The 19th-century British public (and the Western world in general) held dear the history and teachings of the Scriptures. Yet they were thousands of years—and thousands of kilometers—removed from the places and events described in the Bible. As such, scientific expeditions were to be carried out in order to see just what kind of historical corroboration and illustration could be found for the biblical stories.
Early pioneers associated with the efforts included such influential figures as Sir Charles Warren, Sir William Flinders Petrie, R. A. S. Macalister, Sir Leonard Woolley and T. E. Lawrence “of Arabia.”
One of the early issues that led to criticism of biblical archaeology revolved around the fact that the field of archaeology itself was still in its infancy. Proper archaeological techniques and standards had not yet been properly established, and the dating of artifacts was at best uncertain.
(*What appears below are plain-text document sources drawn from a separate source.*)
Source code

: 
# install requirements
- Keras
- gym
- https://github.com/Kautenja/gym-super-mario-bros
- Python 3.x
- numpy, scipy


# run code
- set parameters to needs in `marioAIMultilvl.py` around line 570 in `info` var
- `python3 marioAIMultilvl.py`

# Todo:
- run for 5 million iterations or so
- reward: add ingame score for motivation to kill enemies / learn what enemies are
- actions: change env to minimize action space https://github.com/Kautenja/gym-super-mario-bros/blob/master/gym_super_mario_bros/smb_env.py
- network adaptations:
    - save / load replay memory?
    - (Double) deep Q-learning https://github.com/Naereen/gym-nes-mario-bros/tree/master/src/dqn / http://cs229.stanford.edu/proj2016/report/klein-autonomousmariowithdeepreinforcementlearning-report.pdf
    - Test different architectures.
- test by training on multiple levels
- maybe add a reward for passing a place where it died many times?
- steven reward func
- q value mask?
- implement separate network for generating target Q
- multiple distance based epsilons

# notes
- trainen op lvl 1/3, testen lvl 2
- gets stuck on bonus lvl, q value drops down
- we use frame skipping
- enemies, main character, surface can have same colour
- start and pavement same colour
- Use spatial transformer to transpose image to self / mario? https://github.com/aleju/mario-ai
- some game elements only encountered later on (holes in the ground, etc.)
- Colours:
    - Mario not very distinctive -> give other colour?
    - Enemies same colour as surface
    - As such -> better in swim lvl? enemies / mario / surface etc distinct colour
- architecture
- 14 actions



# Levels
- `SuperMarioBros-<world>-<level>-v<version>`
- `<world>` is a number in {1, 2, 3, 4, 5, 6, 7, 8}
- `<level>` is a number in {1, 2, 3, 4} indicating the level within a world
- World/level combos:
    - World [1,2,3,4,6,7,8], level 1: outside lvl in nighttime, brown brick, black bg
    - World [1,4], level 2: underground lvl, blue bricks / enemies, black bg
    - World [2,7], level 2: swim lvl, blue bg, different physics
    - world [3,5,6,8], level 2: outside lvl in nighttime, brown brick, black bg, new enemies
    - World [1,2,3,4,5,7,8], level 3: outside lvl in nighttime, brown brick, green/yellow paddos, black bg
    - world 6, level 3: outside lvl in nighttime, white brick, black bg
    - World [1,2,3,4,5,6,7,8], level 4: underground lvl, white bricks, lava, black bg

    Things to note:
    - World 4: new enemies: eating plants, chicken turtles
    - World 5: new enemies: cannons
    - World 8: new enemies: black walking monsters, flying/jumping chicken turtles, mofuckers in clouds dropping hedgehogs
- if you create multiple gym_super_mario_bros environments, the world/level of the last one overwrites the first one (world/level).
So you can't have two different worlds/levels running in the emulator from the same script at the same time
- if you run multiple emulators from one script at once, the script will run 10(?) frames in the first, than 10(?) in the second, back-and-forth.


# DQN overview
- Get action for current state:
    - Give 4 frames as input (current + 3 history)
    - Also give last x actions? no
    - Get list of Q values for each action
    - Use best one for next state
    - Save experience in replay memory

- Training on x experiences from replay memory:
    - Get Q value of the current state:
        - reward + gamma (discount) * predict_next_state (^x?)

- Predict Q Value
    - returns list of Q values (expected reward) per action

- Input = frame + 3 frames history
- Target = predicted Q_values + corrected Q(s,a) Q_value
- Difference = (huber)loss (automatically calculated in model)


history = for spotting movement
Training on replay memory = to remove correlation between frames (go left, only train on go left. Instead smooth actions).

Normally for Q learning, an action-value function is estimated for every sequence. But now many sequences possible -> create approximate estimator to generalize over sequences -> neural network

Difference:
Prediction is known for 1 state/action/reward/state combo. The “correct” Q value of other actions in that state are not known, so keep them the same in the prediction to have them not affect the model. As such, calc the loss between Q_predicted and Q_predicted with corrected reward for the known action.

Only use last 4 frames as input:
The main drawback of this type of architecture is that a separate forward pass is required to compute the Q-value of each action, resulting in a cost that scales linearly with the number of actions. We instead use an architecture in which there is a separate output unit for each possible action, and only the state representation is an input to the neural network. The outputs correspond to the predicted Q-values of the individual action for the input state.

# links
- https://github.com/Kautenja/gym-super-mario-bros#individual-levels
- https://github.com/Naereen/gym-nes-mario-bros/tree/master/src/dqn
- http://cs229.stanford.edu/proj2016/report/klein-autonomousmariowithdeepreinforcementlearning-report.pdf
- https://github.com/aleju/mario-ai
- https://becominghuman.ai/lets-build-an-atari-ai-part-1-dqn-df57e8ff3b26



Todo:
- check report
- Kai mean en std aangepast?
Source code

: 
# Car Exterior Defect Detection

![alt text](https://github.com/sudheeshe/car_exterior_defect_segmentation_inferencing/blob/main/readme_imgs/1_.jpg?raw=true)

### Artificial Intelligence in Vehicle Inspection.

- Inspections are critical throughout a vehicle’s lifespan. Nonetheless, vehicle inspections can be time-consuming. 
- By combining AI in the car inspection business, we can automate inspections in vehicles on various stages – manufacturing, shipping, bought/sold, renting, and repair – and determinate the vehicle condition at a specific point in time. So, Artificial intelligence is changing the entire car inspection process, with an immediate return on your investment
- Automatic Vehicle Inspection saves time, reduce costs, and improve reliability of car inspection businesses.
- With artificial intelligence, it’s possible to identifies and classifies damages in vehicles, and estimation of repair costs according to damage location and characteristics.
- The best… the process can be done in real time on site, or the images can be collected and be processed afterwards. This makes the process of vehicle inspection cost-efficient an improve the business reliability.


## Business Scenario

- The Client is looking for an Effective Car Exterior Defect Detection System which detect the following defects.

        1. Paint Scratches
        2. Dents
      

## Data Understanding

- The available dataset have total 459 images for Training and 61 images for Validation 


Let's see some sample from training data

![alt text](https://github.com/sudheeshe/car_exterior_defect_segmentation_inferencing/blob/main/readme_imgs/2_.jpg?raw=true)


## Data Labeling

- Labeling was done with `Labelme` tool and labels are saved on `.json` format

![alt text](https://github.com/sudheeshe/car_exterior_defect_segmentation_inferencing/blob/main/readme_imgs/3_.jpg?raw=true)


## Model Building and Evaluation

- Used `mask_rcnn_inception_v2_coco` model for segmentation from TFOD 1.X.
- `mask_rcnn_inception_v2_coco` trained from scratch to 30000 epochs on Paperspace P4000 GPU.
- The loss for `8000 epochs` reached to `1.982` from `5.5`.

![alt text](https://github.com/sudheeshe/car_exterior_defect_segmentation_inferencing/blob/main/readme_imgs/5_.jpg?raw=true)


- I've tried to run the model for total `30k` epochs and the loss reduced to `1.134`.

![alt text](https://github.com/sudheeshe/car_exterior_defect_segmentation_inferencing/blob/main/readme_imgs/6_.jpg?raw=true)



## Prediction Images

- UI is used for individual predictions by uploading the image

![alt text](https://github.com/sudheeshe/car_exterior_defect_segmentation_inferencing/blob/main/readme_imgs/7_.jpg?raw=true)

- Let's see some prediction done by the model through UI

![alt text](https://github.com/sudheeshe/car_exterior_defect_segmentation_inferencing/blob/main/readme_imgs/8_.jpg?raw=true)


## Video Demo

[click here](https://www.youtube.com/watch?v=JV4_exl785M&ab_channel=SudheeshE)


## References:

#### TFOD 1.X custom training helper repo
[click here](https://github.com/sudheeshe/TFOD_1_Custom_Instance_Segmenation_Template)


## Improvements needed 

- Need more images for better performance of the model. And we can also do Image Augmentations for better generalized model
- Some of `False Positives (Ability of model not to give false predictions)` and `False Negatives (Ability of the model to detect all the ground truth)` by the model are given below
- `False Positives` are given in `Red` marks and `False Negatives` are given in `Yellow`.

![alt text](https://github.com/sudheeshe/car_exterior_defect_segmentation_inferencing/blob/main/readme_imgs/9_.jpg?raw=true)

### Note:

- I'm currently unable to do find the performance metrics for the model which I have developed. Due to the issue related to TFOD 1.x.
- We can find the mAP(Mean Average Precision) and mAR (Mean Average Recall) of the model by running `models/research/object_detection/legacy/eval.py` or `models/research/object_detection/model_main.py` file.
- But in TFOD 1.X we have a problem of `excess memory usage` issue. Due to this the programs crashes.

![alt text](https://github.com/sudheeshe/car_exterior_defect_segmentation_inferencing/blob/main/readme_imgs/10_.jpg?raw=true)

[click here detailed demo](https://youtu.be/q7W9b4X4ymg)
Naturally, mistakes were made, finds were misdated, and sites were sometimes mislabeled. It wasn’t unusual for archaeologists to deliver conflicting conclusions (something we are familiar with even in the 21st century). Although the teething issues afflicted archaeological sites all over the world, the fact that mistakes were being made in the Holy Land provided additional ammunition for the skeptics. Finds that had been mislabeled, misdated, or not fully understood began to be interpreted as evidence against the biblical account.
These sorts of errors were made both before and after the establishment of the Palestinian Exploration Fund. Actually, one of the primary aims of the Palestinian Exploration Fund (pef) was to provide an umbrella organization under which archaeological excavations could be standardized and controlled in order to prevent such mistakes and conflicting reports.
Over time, and especially during the 20th century, archaeological methods in the Holy Land developed in leaps and bounds. In fact, archaeology in Israel began to set the standard for excavations taking place around the world. This was thanks in large part to the biblical archaeologists of the pef—archaeologists such as Petrie (the “father of Palestinian archaeology”), who pioneered the excavation of Tels and dating by pottery, and Kenyon, with the grid/balk method of excavating (known as the “Wheeler-Kenyon method”), which allowed stratified layers to be readily seen and understood in their context.
As technology and experience developed, many of the original mistakes were corrected; many of the mislabeled items were refit into their proper historical and biblical settings. Today, archaeology is a refined science. Archaeologists have at their disposal several proven techniques for accurate dating as well as precise excavation methods. Technology has provided all sorts of new procedures and practices, from wet-sifting to noninvasive scanning techniques.
But while the science has progressed, there has been no such corresponding progression of confidence in the biblical account. Instead of combining the new techniques and technology with the biblical record, the general archaeological community has grown increasingly secular.
The great paradox of it all is that even as the field has become more anti-Bible, archaeologists have over the last century uncovered literally thousands of biblically related discoveries. Ironically, as time progresses, more and more artifacts are being found corroborating biblical history and actually contravening Darwinism and other long-held evolutionary views. Watch Jerusalem will be exploring many of these incredible finds in detail in future issues.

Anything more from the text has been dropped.